ある日を、他の日に比べて、大事だと考える人もいますが、どの日も同じだと考える人もいます。それぞれ自分の心の中で確信を持ちなさい。日を守る人は、主のために守っています。食べる人は、主のために食べています。なぜなら、神に感謝しているからです。食べない人も、主のために食べないのであって、神に感謝しているのです。(新改訳)

 

使徒言行録をみると、その当時、モーセの律法を守ることに固執していたユダヤ人たちは、異邦人もモーセの律法を守らなければ救われないということを教えていました。それで「旧約聖書に書いてあることをどこまで守らなければいけないのか」ということが大きな問題となったのです。

 

使徒言行録15章に記されているエルサレム会議での結論は、「聖霊とわたしたちは、次の必要な事柄以外、一切あなたがたに重荷を負わせないことに決めました。すなわち、偶像に献げられたものと、血と、絞め殺した動物の肉と、みだらな行いとを避けることです。以上を慎めばよいのです。健康を祈ります。」(使徒15:28~29)というものでした。

 

つまり、異邦人に対して、これまでユダヤ人たちが守ってきたモーセの律法を守るようにという重荷を負わせないことに決めたのです。
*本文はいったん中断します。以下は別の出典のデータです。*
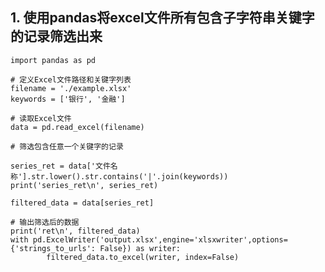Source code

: ## 1. 使用pandas将excel文件所有包含子字符串关键字的记录筛选出来

    import pandas as pd

    # 定义Excel文件路径和关键字列表
    filename = './example.xlsx'
    keywords = ['银行', '金融']

    # 读取Excel文件
    data = pd.read_excel(filename)

    # 筛选包含任意一个关键字的记录

    series_ret = data['文件名称'].str.lower().str.contains('|'.join(keywords))
    print('series_ret\n', series_ret)

    filtered_data = data[series_ret]

    # 输出筛选后的数据
    print('ret\n', filtered_data)
    with pd.ExcelWriter('output.xlsx',engine='xlsxwriter',options={'strings_to_urls': False}) as writer:
            filtered_data.to_excel(writer, index=False)
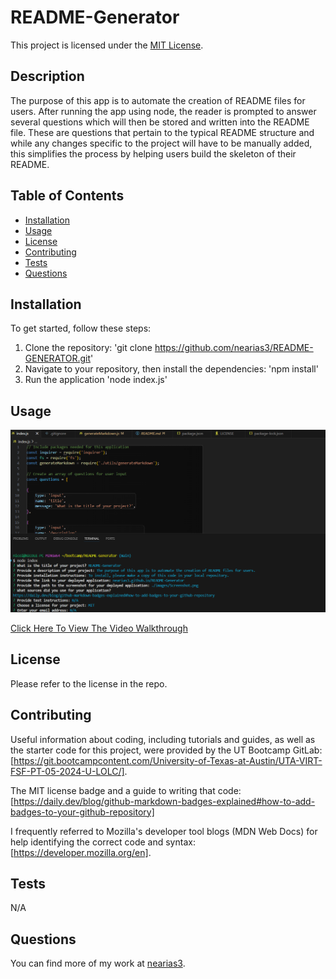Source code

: # README-Generator
  This project is licensed under the [MIT License](https://opensource.org/licenses/MIT).

  ## Description
  The purpose of this app is to automate the creation of README files for users. After running the app using node, the reader is prompted to answer several questions which will then be stored and written into the README file. These are questions that pertain to the typical README structure and while any changes specific to the project will have to be manually added, this simplifies the process by helping users build the skeleton of their README.

  ## Table of Contents
  - [Installation](#installation)
  - [Usage](#usage)
  - [License](#license)
  - [Contributing](#contributing)
  - [Tests](#tests)
  - [Questions](#questions)

  ## Installation
  
  To get started, follow these steps:

  1. Clone the repository:
        'git clone https://github.com/nearias3/README-GENERATOR.git'
  2. Navigate to your repository, then install the dependencies:
        'npm install'
  3. Run the application
        'node index.js'

  ## Usage

  ![Screenshot](./images/Screenshot.png)

  [Click Here To View The Video Walkthrough](https://drive.google.com/file/d/1XyNNh-SCSZhAnqtn0VftoEPLwXyU7HkZ/view?usp=sharing)

  ## License
    
  Please refer to the license in the repo.

  ## Contributing

  Useful information about coding, including tutorials and guides, as well as the starter code for this project, were provided by the UT Bootcamp GitLab: [https://git.bootcampcontent.com/University-of-Texas-at-Austin/UTA-VIRT-FSF-PT-05-2024-U-LOLC/].

  The MIT license badge and a guide to writing that code: [https://daily.dev/blog/github-markdown-badges-explained#how-to-add-badges-to-your-github-repository]

  I frequently referred to Mozilla's developer tool blogs (MDN Web Docs) for help identifying the correct code and syntax: [https://developer.mozilla.org/en].

  ## Tests
  
  N/A

  ## Questions

  You can find more of my work at [nearias3](https://github.com/nearias3).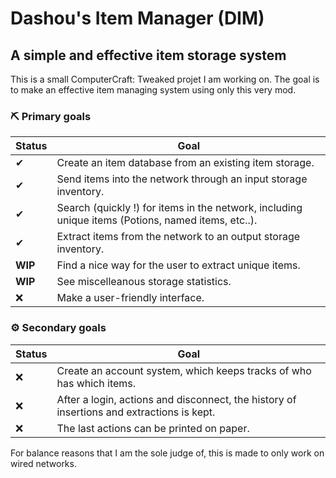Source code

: # Dashou's Item Manager (DIM)
## A simple and effective item storage system
This is a small ComputerCraft: Tweaked projet I am working on. The goal is to make an effective item managing system using only this very mod.

### ⛏ Primary goals
|Status|Goal
|-|-
|✔| Create an item database from an existing item storage.
|✔| Send items into the network through an input storage inventory.
|✔| Search (quickly !) for items in the network, including unique items (Potions, named items, etc..).
|✔| Extract items from the network to an output storage inventory.
|**WIP**| Find a nice way for the user to extract unique items.
|**WIP**| See miscelleanous storage statistics.
|❌| Make a user-friendly interface.

### ⚙ Secondary goals
|Status|Goal
|-|-
|❌| Create an account system, which keeps tracks of who has which items.
|❌| After a login, actions and disconnect, the history of insertions and extractions is kept.
|❌| The last actions can be printed on paper.

For balance reasons that I am the sole judge of, this is made to only work on wired networks.
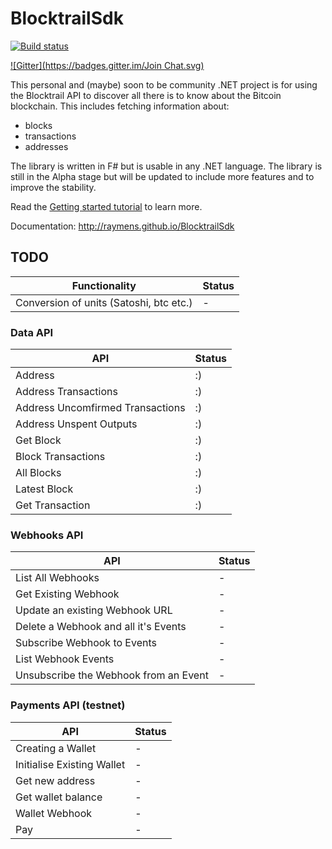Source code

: # BlocktrailSdk
[![Build status](https://ci.appveyor.com/api/projects/status/jv8qagurkj09ng50/branch/master?svg=true)](https://ci.appveyor.com/project/raymens/blocktrailsdk/branch/master)

[![Gitter](https://badges.gitter.im/Join Chat.svg)](https://gitter.im/raymens/BlocktrailSdk?utm_source=badge&utm_medium=badge&utm_campaign=pr-badge&utm_content=badge)

This personal and (maybe) soon to be community .NET project is for using the Blocktrail API to discover all there is to know about the Bitcoin blockchain.
This includes fetching information about:

* blocks
* transactions
* addresses

The library is written in F# but is usable in any .NET language. The library is still in the Alpha stage but will be updated to include more features and to improve the stability.

Read the [Getting started tutorial](http://raymens.github.io/BlocktrailSdk/index.html#Getting-started) to learn more.

Documentation: http://raymens.github.io/BlocktrailSdk

## TODO

Functionality | Status     |
--------------|------------|
Conversion of units (Satoshi, btc etc.) | - |

### Data API

API | Status    |
----|-----------|
Address | :) |
Address Transactions | :) |
Address Uncomfirmed Transactions | :) |
Address Unspent Outputs | :) |
Get Block | :) |
Block Transactions | :) |
All Blocks | :) |
Latest Block | :) |
Get Transaction | :) |

### Webhooks API

API | Status       |
----|--------------|
List All Webhooks | - |
Get Existing Webhook | - | 
Update an existing Webhook URL | - |
Delete a Webhook and all it's Events | - |
Subscribe Webhook to Events | - |
List Webhook Events | - |
Unsubscribe the Webhook from an Event | - |

### Payments API (testnet)

API | Status       |
----|--------------|
Creating a Wallet | - |
Initialise Existing Wallet | - |
Get new address | - |
Get wallet balance | - |
Wallet Webhook | - |
Pay | - |
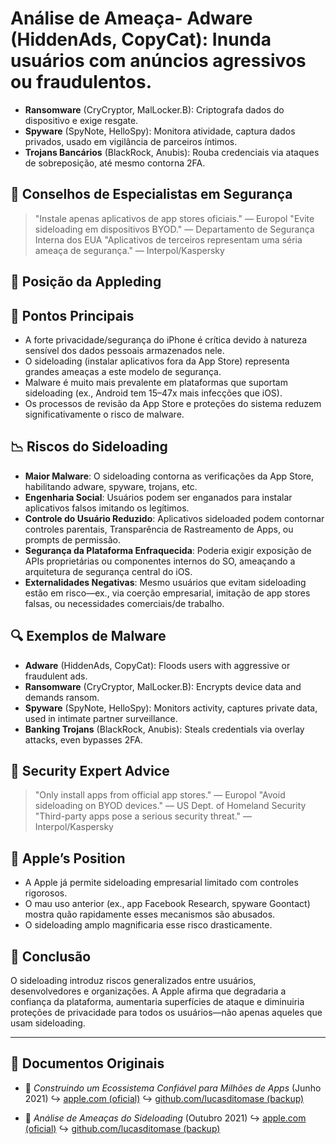 # Análise de Ameaça- **Adware** (HiddenAds, CopyCat): Inunda usuários com anúncios agressivos ou fraudulentos.
- **Ransomware** (CryCryptor, MalLocker.B): Criptografa dados do dispositivo e exige resgate.
- **Spyware** (SpyNote, HelloSpy): Monitora atividade, captura dados privados, usado em vigilância de parceiros íntimos.
- **Trojans Bancários** (BlackRock, Anubis): Rouba credenciais via ataques de sobreposição, até mesmo contorna 2FA.

## 🧠 Conselhos de Especialistas em Segurança

> "Instale apenas aplicativos de app stores oficiais." — Europol
> "Evite sideloading em dispositivos BYOD." — Departamento de Segurança Interna dos EUA
> "Aplicativos de terceiros representam uma séria ameaça de segurança." — Interpol/Kaspersky

## 🚫 Posição da Appleding

## 📌 Pontos Principais

- A forte privacidade/segurança do iPhone é crítica devido à natureza sensível dos dados pessoais armazenados nele.
- O sideloading (instalar aplicativos fora da App Store) representa grandes ameaças a este modelo de segurança.
- Malware é muito mais prevalente em plataformas que suportam sideloading (ex., Android tem 15–47x mais infecções que iOS).
- Os processos de revisão da App Store e proteções do sistema reduzem significativamente o risco de malware.

## 📉 Riscos do Sideloading

- **Maior Malware**: O sideloading contorna as verificações da App Store, habilitando adware, spyware, trojans, etc.
- **Engenharia Social**: Usuários podem ser enganados para instalar aplicativos falsos imitando os legítimos.
- **Controle do Usuário Reduzido**: Aplicativos sideloaded podem contornar controles parentais, Transparência de Rastreamento de Apps, ou prompts de permissão.
- **Segurança da Plataforma Enfraquecida**: Poderia exigir exposição de APIs proprietárias ou componentes internos do SO, ameaçando a arquitetura de segurança central do iOS.
- **Externalidades Negativas**: Mesmo usuários que evitam sideloading estão em risco—ex., via coerção empresarial, imitação de app stores falsas, ou necessidades comerciais/de trabalho.

## 🔍 Exemplos de Malware

- **Adware** (HiddenAds, CopyCat): Floods users with aggressive or fraudulent ads.
- **Ransomware** (CryCryptor, MalLocker.B): Encrypts device data and demands ransom.
- **Spyware** (SpyNote, HelloSpy): Monitors activity, captures private data, used in intimate partner surveillance.
- **Banking Trojans** (BlackRock, Anubis): Steals credentials via overlay attacks, even bypasses 2FA.

## 🧠 Security Expert Advice

> "Only install apps from official app stores." — Europol
> "Avoid sideloading on BYOD devices." — US Dept. of Homeland Security
> "Third-party apps pose a serious security threat." — Interpol/Kaspersky

## 🚫 Apple’s Position

- A Apple já permite sideloading empresarial limitado com controles rigorosos.
- O mau uso anterior (ex., app Facebook Research, spyware Goontact) mostra quão rapidamente esses mecanismos são abusados.
- O sideloading amplo magnificaria esse risco drasticamente.

## 📎 Conclusão

O sideloading introduz riscos generalizados entre usuários, desenvolvedores e organizações. A Apple afirma que degradaria a confiança da plataforma, aumentaria superfícies de ataque e diminuiria proteções de privacidade para todos os usuários—não apenas aqueles que usam sideloading.

---

## 📄 Documentos Originais

- 🧷 *Construindo um Ecossistema Confiável para Milhões de Apps* (Junho 2021)
  ↪️ [apple.com (oficial)](https://www.apple.com/privacy/docs/Building_a_Trusted_Ecosystem_for_Millions_of_Apps.pdf)
  ↪️ [github.com/lucasditomase (backup)](https://github.com/lucasditomase/app-restrictions/blob/main/summary.pdf)

- 🧷 *Análise de Ameaças do Sideloading* (Outubro 2021)
  ↪️ [apple.com (oficial)](https://www.apple.com/privacy/docs/Building_a_Trusted_Ecosystem_for_Millions_of_Apps_A_Threat_Analysis_of_Sideloading.pdf)
  ↪️ [github.com/lucasditomase (backup)](https://github.com/lucasditomase/app-restrictions/blob/main/threat-analysis.pdf)
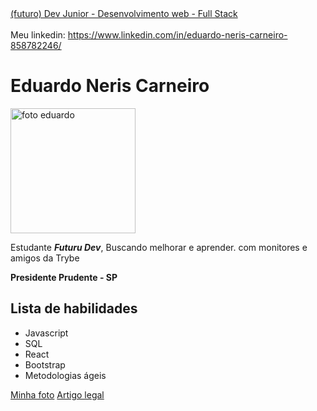 <!DOCTYPE html>
<html lang="pt-br">
<head>
  <meta charset="UTF-8">
  <meta http-equiv="X-UA-Compatible" content="IE=edge">
  <meta name="viewport" content="width=device-width, initial-scale=1.0">
  <title>Portfólio Web</title>


</head>
<body>
  <a href="#sobre-mim">(futuro) Dev Junior - Desenvolvimento web - Full Stack</a> <br><br>
  <a >Meu linkedin: </a>
  <a href="#pagina">https://www.linkedin.com/in/eduardo-neris-carneiro-858782246/</a>
  <h1 class="meuNome">Eduardo Neris Carneiro</h1>
  <img src="https://media.licdn.com/dms/image/C4D03AQHiLuDB7tpvAA/profile-displayphoto-shrink_800_800/0/1659984129739?e=1687996800&v=beta&t=iMnHFpa9yp4JjEtgcPJETUAGDsDRlF5EyDKmmCwQdow" alt="foto eduardo" width="200px" id="foto">
  <p class="descricao">Estudante <strong><em>Futuru Dev</em></strong>, Buscando melhorar e aprender. com monitores e amigos da Trybe</p>
  <p class="resido"><strong>Presidente Prudente - SP</strong></p>
  <h2>Lista de habilidades</h2>
  <ul>
    <li class="javascript">Javascript</li>
    <li class="sql">SQL</li>
    <li class="react">React</li>
    <li class="bootstrap">Bootstrap</li>
    <li class="metoAgil">Metodologias ágeis</li>
  </ul>
  <a href="#minha-foto">Minha foto</a>
  <a href="https://blog.betrybe.com/carreira/frontend/" target="_blank">Artigo legal</a>
</body>
</html>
偶像に献げられたものと、血と、絞め殺した動物の肉と、みだらな行いとを避けること、このことを慎めばよいというのがエルサレム会議での決定でした。

 

ユダヤ人たちは土曜日に安息日の礼拝を守り、割礼を行ない、動物のいけにえをささげるなどのことをしていたのですが、そのような儀式律法は、メシア、キリストがすべてを成就した今、もはやそれを守る必要はない。もうその義務はない。ということを初代教会の使徒たちは確認し、イエス・キリストによる贖いによって、それを受け取る信仰によってのみ救われるということを確認したのです。

 

初代教会のエルサレム会議は、重要な決議をしたのですが、このことを理解していくためには、そのような結論へと導いてくださった神様の恵みと当時の教会の状況を理解する必要があります。この手紙が書かれていた当時は、まだエルサレムに神殿が存在し、礼拝も行なわれていました。パウロも、弟子たちも、初代教会の指導者たちはまだエルサレムの神殿で礼拝をしていました。

 

安息日である土曜日にはユダヤ人の会堂(シナゴーグ)に行って礼拝し、町々の会堂に行っては土曜日の礼拝で一緒に聖書(旧約聖書)を開いて読み、「ここに教師がいれば教えてください」と求められれば、パウロはユダヤ人の間では教師と認められていましたから、そこで御言葉を教えることもあったのです。

 

エルサレム会議に先立って、使徒10章にはペテロが神に示された出来事が記されています。「彼は空腹を覚え、何か食べたいと思った。人々が食事の準備をしているうちに、ペトロは我を忘れたようになり、天が開き、大きな布のような入れ物が、四隅でつるされて、地上に下りて来るのを見た。その中には、あらゆる獣、地を這うもの、空の鳥が入っていた。そして、「ペトロよ、身を起こし、屠って食べなさい」と言う声がした。しかし、ペトロは言った。「主よ、とんでもないことです。清くない物、汚れた物は何一つ食べたことがありません。」すると、また声が聞こえてきた。「神が清めた物を、清くないなどと、あなたは言ってはならない。」」(使徒10:10~15)

 

この出来事によって、ペトロは、神がユダヤ人だけではなく異邦人にも分け隔てなく福音を伝えることを願っておられることを悟らされるのです。

 

祈り

 

天の父なる神様、あなたの恵みはユダヤ人に限らず、異邦人である私たちにも与えられたことを感謝いたします。私たちの中にも差別する心や人を見下してしまうような心がありますが、そうした心を新しく変えてくださり、イエス・キリストに向かって成長していくことができますように、御霊によってお導きください。

イエス・キリストの御名前によって祈ります。アーメン。